[[ MATERIAL PROVIDED, beginning ]]

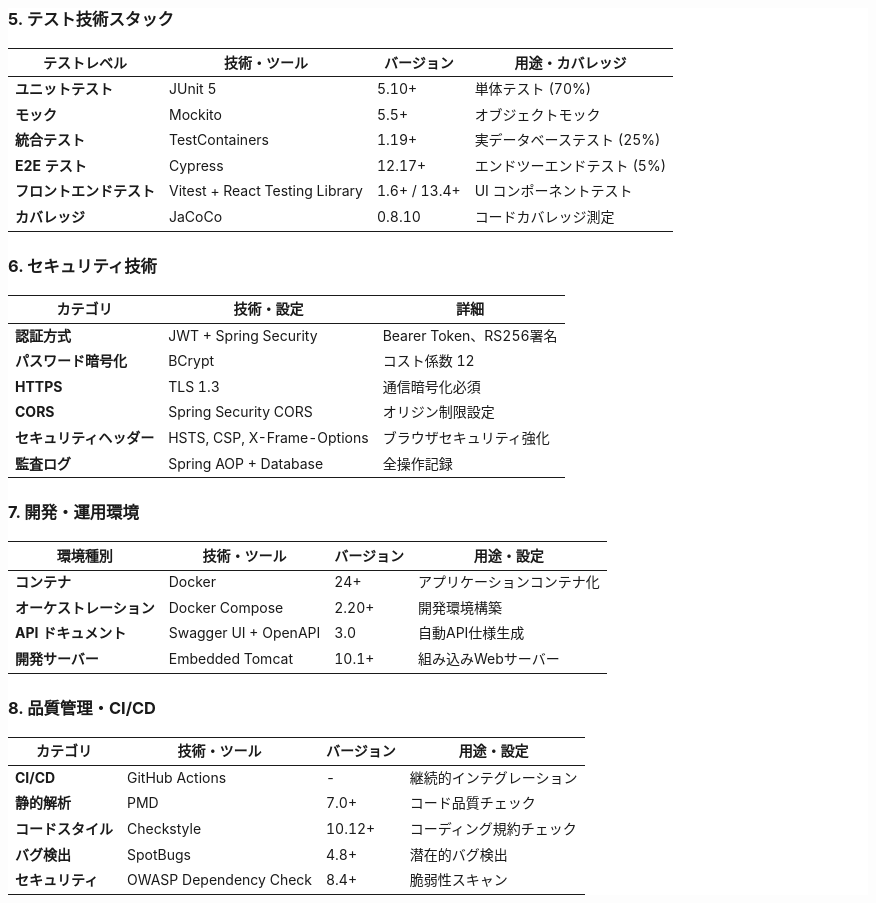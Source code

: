 ### 5. テスト技術スタック

| テストレベル | 技術・ツール | バージョン | 用途・カバレッジ |
|--------------|--------------|------------|------------------|
| **ユニットテスト** | JUnit 5 | 5.10+ | 単体テスト (70%) |
| **モック** | Mockito | 5.5+ | オブジェクトモック |
| **統合テスト** | TestContainers | 1.19+ | 実データベーステスト (25%) |
| **E2E テスト** | Cypress | 12.17+ | エンドツーエンドテスト (5%) |
| **フロントエンドテスト** | Vitest + React Testing Library | 1.6+ / 13.4+ | UI コンポーネントテスト |
| **カバレッジ** | JaCoCo | 0.8.10 | コードカバレッジ測定 |

### 6. セキュリティ技術

| カテゴリ | 技術・設定 | 詳細 |
|----------|------------|------|
| **認証方式** | JWT + Spring Security | Bearer Token、RS256署名 |
| **パスワード暗号化** | BCrypt | コスト係数 12 |
| **HTTPS** | TLS 1.3 | 通信暗号化必須 |
| **CORS** | Spring Security CORS | オリジン制限設定 |
| **セキュリティヘッダー** | HSTS, CSP, X-Frame-Options | ブラウザセキュリティ強化 |
| **監査ログ** | Spring AOP + Database | 全操作記録 |

### 7. 開発・運用環境

| 環境種別 | 技術・ツール | バージョン | 用途・設定 |
|----------|--------------|------------|------------|
| **コンテナ** | Docker | 24+ | アプリケーションコンテナ化 |
| **オーケストレーション** | Docker Compose | 2.20+ | 開発環境構築 |
| **API ドキュメント** | Swagger UI + OpenAPI | 3.0 | 自動API仕様生成 |
| **開発サーバー** | Embedded Tomcat | 10.1+ | 組み込みWebサーバー |

### 8. 品質管理・CI/CD

| カテゴリ | 技術・ツール | バージョン | 用途・設定 |
|----------|--------------|------------|------------|
| **CI/CD** | GitHub Actions | - | 継続的インテグレーション |
| **静的解析** | PMD | 7.0+ | コード品質チェック |
| **コードスタイル** | Checkstyle | 10.12+ | コーディング規約チェック |
| **バグ検出** | SpotBugs | 4.8+ | 潜在的バグ検出 |
| **セキュリティ** | OWASP Dependency Check | 8.4+ | 脆弱性スキャン |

[[ MATERIAL PROVIDED, end ]]

TASK TO CARRY OUT
Would you count the lines in the data that include the word "バージョン" and reply with only the number?

WRITTEN ANSWER
3